A small city full of emptiness, shadow absences in the sun. I follow my nose from church to church, damp frescoes to chipped saints: smoke and wax, electric candles and patterned reliquaries below heavy ceilings. Beyond brick walls, private gardens and tall trees, in the squares dust and benches for us to share. I am lost in sunlight and market debris, in soundscapes and sound worlds, home-made films, pigeon talk and cathedral bells, eurodisco and late night chat.

Clear dark sky sends cool air into my hotel room. Space and time and the visual, Bill Viola’s slow-moving figures and the sounds of distance, of silence, the close-miked today; the sounds of steps and voices, cat purrs and paintbrushes, the echoes of a tunnel in time, characters who cannot see each other. Everyone knows someone else we almost know: zoom to rain on the windscreen, pan out to watch the clouds go by.

The market scaffolds itself into being, disappears by afternoon, so what remains can be swept up. Everyday perception is disrupted: five faces in a dark room, digital glitches and delay disrupt our point-of-view. I am above it all, immersed in it all, a visitor frozen in a hotel window, four floors up with no-one in the dark to pray for me.

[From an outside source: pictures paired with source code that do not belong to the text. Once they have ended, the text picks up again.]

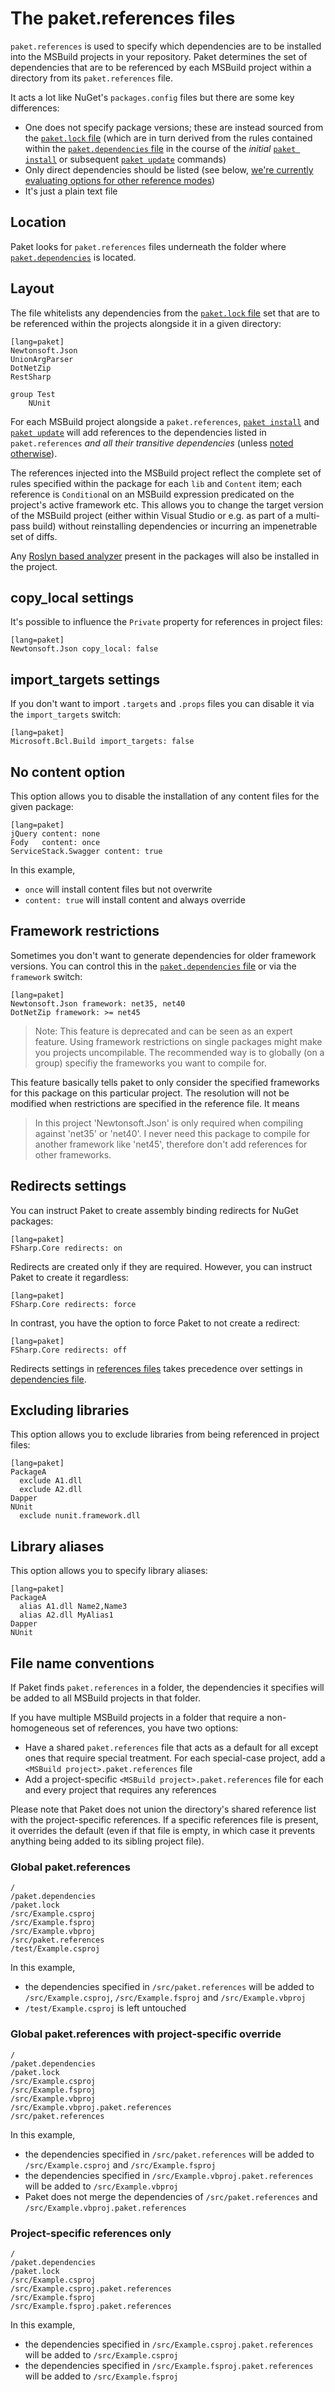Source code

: # The paket.references files

`paket.references` is used to specify which dependencies are to be installed into the MSBuild projects in your repository. Paket determines the set of dependencies that are to be referenced by each MSBuild project within a directory from its `paket.references` file.

It acts a lot like NuGet's `packages.config` files but there are some key differences:

- One does not specify package versions; these are instead sourced from the [`paket.lock` file](lock-file.html) (which are in turn derived from the rules contained within the [`paket.dependencies` file](dependencies-file.html) in the course of the *initial* [`paket install`](paket-install.html) or subsequent [`paket update`](paket-update.html) commands)
- Only direct dependencies should be listed (see below, [we're currently evaluating options for other reference modes](https://github.com/fsprojects/Paket/issues/38))
- It's just a plain text file

## Location

Paket looks for `paket.references` files underneath the folder where [`paket.dependencies`](dependencies-file.html) is located.

## Layout

The file whitelists any dependencies from the [`paket.lock` file](lock-file.html) set that are to be referenced within the projects alongside it in a given directory:

    [lang=paket]
    Newtonsoft.Json
    UnionArgParser
    DotNetZip
    RestSharp

    group Test
        NUnit

For each MSBuild project alongside a `paket.references`, [`paket install`](paket-install.html) and [`paket update`](paket-update.html) will add references to the dependencies listed in `paket.references` *and all their transitive dependencies* (unless [noted otherwise](dependencies-file.html#Strict-references)).

The references injected into the MSBuild project reflect the complete set of rules specified within the package for each `lib` and `Content` item; each reference is `Condition`al on an MSBuild expression predicated on the project's active framework etc. This allows you to change the target version of the MSBuild project (either within Visual Studio or e.g. as part of a multi-pass build) without reinstalling dependencies or incurring an impenetrable set of diffs.

Any [Roslyn based analyzer](analyzers.html) present in the packages will also be installed in the project.

## copy_local settings

It's possible to influence the `Private` property for references in project files:

    [lang=paket]
    Newtonsoft.Json copy_local: false

## import_targets settings

If you don't want to import `.targets` and `.props` files you can disable it via the `import_targets` switch:

    [lang=paket]
    Microsoft.Bcl.Build import_targets: false

## No content option

This option allows you to disable the installation of any content files for the given package:

    [lang=paket]
    jQuery content: none
    Fody   content: once
    ServiceStack.Swagger content: true

In this example,
- `once` will install content files but not overwrite
- `content: true` will install content and always override

## Framework restrictions

Sometimes you don't want to generate dependencies for older framework versions. You can control this in the [`paket.dependencies` file](nuget-dependencies.html#Framework-restrictions) or via the `framework` switch:

    [lang=paket]
    Newtonsoft.Json framework: net35, net40
    DotNetZip framework: >= net45           

> Note: This feature is deprecated and can be seen as an expert feature. 
> Using framework restrictions on single packages might make you projects uncompilable.
> The recommended way is to globally (on a group) specifiy the frameworks you want to compile for.

This feature basically tells paket to only consider the specified frameworks for this package on this particular project.
The resolution will not be modified when restrictions are specified in the reference file.
It means 

> In this project 'Newtonsoft.Json' is only required when compiling against 'net35' or 'net40'.
> I never need this package to compile for another framework like 'net45', therefore don't add references for other frameworks.


## Redirects settings

You can instruct Paket to create assembly binding redirects for NuGet packages:

    [lang=paket]
    FSharp.Core redirects: on

Redirects are created only if they are required. However, you can instruct Paket to create it regardless:

    [lang=paket]
    FSharp.Core redirects: force

In contrast, you have the option to force Paket to not create a redirect:

    [lang=paket]
    FSharp.Core redirects: off

Redirects settings in [references files](references-files.html#Redirects-settings) takes precedence over settings in [dependencies file](nuget-dependencies.html#redirects-settings).

## Excluding libraries

This option allows you to exclude libraries from being referenced in project files:

    [lang=paket]
	PackageA
	  exclude A1.dll
	  exclude A2.dll
	Dapper
	NUnit
	  exclude nunit.framework.dll

## Library aliases

This option allows you to specify library aliases:

    [lang=paket]
	PackageA
	  alias A1.dll Name2,Name3
	  alias A2.dll MyAlias1
	Dapper
	NUnit

## File name conventions

If Paket finds `paket.references` in a folder, the dependencies it specifies will be added to all MSBuild projects in that folder.

If you have multiple MSBuild projects in a folder that require a non-homogeneous set of references, you have two options:

- Have a shared `paket.references` file that acts as a default for all except ones that require special treatment. For each special-case project, add a `<MSBuild project>.paket.references` file
- Add a project-specific `<MSBuild project>.paket.references` file for each and every project that requires any references

Please note that Paket does not union the directory's shared reference list with the project-specific references. If a specific references file is present, it overrides the default (even if that file is empty, in which case it prevents anything being added to its sibling project file).

### Global paket.references

    /
    /paket.dependencies
    /paket.lock
    /src/Example.csproj
    /src/Example.fsproj
    /src/Example.vbproj
    /src/paket.references
    /test/Example.csproj

In this example,

- the dependencies specified in `/src/paket.references` will be added to `/src/Example.csproj`, `/src/Example.fsproj` and `/src/Example.vbproj`
- `/test/Example.csproj` is left untouched

### Global paket.references with project-specific override

    /
    /paket.dependencies
    /paket.lock
    /src/Example.csproj
    /src/Example.fsproj
    /src/Example.vbproj
    /src/Example.vbproj.paket.references
    /src/paket.references

In this example,

- the dependencies specified in `/src/paket.references` will be added to `/src/Example.csproj` and `/src/Example.fsproj`
- the dependencies specified in `/src/Example.vbproj.paket.references` will be added to `/src/Example.vbproj`
- Paket does not merge the dependencies of `/src/paket.references` and `/src/Example.vbproj.paket.references`

### Project-specific references only

    /
    /paket.dependencies
    /paket.lock
    /src/Example.csproj
    /src/Example.csproj.paket.references
    /src/Example.fsproj
    /src/Example.fsproj.paket.references

In this example,

- the dependencies specified in `/src/Example.csproj.paket.references` will be added to `/src/Example.csproj`
- the dependencies specified in `/src/Example.fsproj.paket.references` will be added to `/src/Example.fsproj`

Is it art or a documentary, a provocation or the avant-garde? What do we gain from drilling down in isolation? I like the shelves of found objects – glass and china, stone debris – in the museum of archaeology. Kingsley climbed the tower past the pendulum, swinging straight as the world turns. Traffic noise fades, frescos change colour, there are no questions from the audience. We are all immersed in sound and sunshine, concentrating on the view outside and the audio-visual equipment’s hum.